If you ride consistently, chances are, eventually you will suffer some kind of setback. Maybe an injury forces you off the bike for an extended period, maybe outside life/family/work stress gets out of control and riding takes a backseat for a time. Whatever it is, you are forced off the bike, fitness has dwindled and now the thought of starting over is overwhelming. You worked so hard to build fitness previously and it feels insurmountable to get back there. How do you find the motivation to start where you are and get back to where you were – and beyond?
First and foremost, let go of previous measurements of success. Be where you are now. The goal is to get stronger and faster and to do that you need to be honest with yourself about where you are right now. Instead of stressing about where you were or where you want to get back to, focus your energy on how make progress.
Once you are being honest about your current fitness and have a desire to build on that, start with consistent training. I have a friend who would say, ‘just put on the chammy.’ That’s the main thing, put the chammy on and get out the door. Worry about the rest after that.
If you have not been riding at all or only sporadically, start with two to three days per week. Try to work up to four days of riding per week. That might be all your schedule allows. That’s fine, four days is enough to build fitness. If you have been riding a little more than sporadically, increase to five or six days of regular riding.
The main tenet here is to ramp slowly and not increase your days, volume, or intensity too quickly. Ramping up too quickly will lead to burnout or injury. If you are not sure how to approach that, a coach can help. If you are short on training time, a coach will also help you make the most efficient use of that time. (See my article on the efficacy of interval training on page 16 in the May issue of Cycling West and here too: https://www.cyclingutah.com/fitness/coaching/six-tips-to-get-started-with-intervals/ ).

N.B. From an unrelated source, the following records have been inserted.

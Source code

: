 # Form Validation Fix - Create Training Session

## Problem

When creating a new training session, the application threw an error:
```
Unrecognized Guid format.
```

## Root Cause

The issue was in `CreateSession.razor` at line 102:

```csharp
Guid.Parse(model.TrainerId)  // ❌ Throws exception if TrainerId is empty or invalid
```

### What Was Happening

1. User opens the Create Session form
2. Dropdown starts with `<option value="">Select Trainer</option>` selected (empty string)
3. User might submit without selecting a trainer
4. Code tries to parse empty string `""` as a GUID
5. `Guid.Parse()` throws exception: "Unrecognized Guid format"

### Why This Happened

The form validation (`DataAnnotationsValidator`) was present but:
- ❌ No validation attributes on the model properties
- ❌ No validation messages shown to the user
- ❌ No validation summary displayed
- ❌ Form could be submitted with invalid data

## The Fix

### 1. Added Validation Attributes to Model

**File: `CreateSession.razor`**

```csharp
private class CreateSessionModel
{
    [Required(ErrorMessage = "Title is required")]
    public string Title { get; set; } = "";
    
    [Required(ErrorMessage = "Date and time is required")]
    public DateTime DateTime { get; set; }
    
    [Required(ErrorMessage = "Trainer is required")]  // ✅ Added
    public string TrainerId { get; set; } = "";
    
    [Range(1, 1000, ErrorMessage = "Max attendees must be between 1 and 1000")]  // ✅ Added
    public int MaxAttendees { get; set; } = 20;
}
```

If you are training with a power meter, this means no training with a vanity FTP (functional threshold power) or using a previous FTP for your training zones. Do a power test and be honest with the results. If you find accountability difficult in testing yourself, find a coach who can administer a test.

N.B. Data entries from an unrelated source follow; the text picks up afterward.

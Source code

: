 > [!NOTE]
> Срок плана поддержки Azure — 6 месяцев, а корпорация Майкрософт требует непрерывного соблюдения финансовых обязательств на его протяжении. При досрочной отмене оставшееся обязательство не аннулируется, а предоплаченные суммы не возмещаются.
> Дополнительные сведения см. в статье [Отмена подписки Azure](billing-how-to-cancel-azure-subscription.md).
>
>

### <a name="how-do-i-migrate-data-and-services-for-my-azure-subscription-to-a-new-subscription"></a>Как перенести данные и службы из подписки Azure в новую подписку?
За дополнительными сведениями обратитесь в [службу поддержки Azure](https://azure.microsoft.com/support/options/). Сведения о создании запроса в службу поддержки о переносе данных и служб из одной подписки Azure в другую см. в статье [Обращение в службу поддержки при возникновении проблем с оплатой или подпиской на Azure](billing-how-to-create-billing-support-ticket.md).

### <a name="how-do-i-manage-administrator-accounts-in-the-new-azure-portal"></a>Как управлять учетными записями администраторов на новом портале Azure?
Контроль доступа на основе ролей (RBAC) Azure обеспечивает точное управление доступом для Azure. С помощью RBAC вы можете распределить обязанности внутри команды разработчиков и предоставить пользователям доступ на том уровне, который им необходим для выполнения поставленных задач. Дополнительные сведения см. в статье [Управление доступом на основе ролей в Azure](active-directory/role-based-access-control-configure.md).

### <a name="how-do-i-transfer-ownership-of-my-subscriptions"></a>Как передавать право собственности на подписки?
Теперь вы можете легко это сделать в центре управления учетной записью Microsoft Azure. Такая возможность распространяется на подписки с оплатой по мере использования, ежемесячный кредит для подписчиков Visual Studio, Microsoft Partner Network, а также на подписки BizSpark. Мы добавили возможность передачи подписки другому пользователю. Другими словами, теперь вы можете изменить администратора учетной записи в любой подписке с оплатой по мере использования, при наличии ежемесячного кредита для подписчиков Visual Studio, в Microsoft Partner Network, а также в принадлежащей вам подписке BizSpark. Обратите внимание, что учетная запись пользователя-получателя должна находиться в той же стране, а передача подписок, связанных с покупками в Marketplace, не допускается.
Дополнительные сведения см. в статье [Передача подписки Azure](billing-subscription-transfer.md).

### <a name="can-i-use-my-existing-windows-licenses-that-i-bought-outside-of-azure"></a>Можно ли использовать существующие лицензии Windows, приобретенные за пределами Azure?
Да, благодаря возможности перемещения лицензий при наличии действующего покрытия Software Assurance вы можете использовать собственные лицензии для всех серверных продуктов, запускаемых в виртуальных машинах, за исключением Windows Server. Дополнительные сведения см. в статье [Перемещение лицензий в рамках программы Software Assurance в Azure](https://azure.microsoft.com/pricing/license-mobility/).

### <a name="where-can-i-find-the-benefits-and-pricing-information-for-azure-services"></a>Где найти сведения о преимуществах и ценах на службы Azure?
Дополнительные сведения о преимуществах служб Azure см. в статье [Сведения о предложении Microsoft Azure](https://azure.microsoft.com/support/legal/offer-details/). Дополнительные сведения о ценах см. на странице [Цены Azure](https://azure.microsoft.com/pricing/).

As you start to get back into regular training, remember to celebrate the victories as they come. Maybe you take your second power test and the number has gone up. Celebrate! Maybe the number still isn’t where you want it to be or where it was previously. You put in work and saw improvement, enjoy the moment! Maybe you were only riding once every week or two but you strung a few weeks together with four days of riding. Again, celebrate! Don’t dwell on the disappoints. Cycling training is hard work! So enjoy the successes.
Celebrating the victories along the way will help you shift your focus from the outcome to the process. Try to see the goal not just as an end to reach but the whole journey as part of the goal. We hear it so much it is a cliche, but ‘be present.’ Be in the moment and enjoy the work you put in toward the goal. Let go of the anxiety around where you currently are or are not. View your goals with excitement so you can soak in and enjoy the process of getting there. If you put in smart, consistent work, and make the process effective, the goals will come.